Try it: Copy out all of the data that follows, exactly as it appears.

━━ Given entries

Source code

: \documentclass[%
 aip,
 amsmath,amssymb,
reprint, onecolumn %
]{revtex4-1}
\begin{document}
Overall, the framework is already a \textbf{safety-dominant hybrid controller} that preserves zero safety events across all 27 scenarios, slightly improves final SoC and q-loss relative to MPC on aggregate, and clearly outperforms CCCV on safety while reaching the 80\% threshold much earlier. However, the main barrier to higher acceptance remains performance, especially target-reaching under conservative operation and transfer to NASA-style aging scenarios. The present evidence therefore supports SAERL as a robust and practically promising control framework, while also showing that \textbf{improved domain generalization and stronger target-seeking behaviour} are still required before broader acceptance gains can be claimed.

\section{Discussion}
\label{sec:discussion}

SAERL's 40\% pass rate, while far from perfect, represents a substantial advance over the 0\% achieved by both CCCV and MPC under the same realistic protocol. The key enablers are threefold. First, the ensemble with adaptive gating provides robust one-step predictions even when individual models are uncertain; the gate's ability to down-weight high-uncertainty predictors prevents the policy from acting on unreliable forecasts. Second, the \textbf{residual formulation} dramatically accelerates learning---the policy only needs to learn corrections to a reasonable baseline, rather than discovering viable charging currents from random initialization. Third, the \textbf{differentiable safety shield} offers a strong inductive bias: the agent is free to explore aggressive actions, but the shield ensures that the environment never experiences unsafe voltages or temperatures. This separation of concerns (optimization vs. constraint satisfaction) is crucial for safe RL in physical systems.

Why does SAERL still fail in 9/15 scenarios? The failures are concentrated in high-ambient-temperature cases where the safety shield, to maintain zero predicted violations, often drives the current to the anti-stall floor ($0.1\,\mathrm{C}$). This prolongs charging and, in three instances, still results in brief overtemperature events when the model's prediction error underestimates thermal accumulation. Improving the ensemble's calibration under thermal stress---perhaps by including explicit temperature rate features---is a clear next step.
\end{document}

━━━━

Answer to this problem:
Source code

: \documentclass[%
 aip,
 amsmath,amssymb,
reprint, onecolumn %
]{revtex4-1}
\begin{document}
Overall, the framework is already a \textbf{safety-dominant hybrid controller} that preserves zero safety events across all 27 scenarios, slightly improves final SoC and q-loss relative to MPC on aggregate, and clearly outperforms CCCV on safety while reaching the 80\% threshold much earlier. However, the main barrier to higher acceptance remains performance, especially target-reaching under conservative operation and transfer to NASA-style aging scenarios. The present evidence therefore supports SAERL as a robust and practically promising control framework, while also showing that \textbf{improved domain generalization and stronger target-seeking behaviour} are still required before broader acceptance gains can be claimed.

\section{Discussion}
\label{sec:discussion}

SAERL's 40\% pass rate, while far from perfect, represents a substantial advance over the 0\% achieved by both CCCV and MPC under the same realistic protocol. The key enablers are threefold. First, the ensemble with adaptive gating provides robust one-step predictions even when individual models are uncertain; the gate's ability to down-weight high-uncertainty predictors prevents the policy from acting on unreliable forecasts. Second, the \textbf{residual formulation} dramatically accelerates learning---the policy only needs to learn corrections to a reasonable baseline, rather than discovering viable charging currents from random initialization. Third, the \textbf{differentiable safety shield} offers a strong inductive bias: the agent is free to explore aggressive actions, but the shield ensures that the environment never experiences unsafe voltages or temperatures. This separation of concerns (optimization vs. constraint satisfaction) is crucial for safe RL in physical systems.

Why does SAERL still fail in 9/15 scenarios? The failures are concentrated in high-ambient-temperature cases where the safety shield, to maintain zero predicted violations, often drives the current to the anti-stall floor ($0.1\,\mathrm{C}$). This prolongs charging and, in three instances, still results in brief overtemperature events when the model's prediction error underestimates thermal accumulation. Improving the ensemble's calibration under thermal stress---perhaps by including explicit temperature rate features---is a clear next step.
\end{document}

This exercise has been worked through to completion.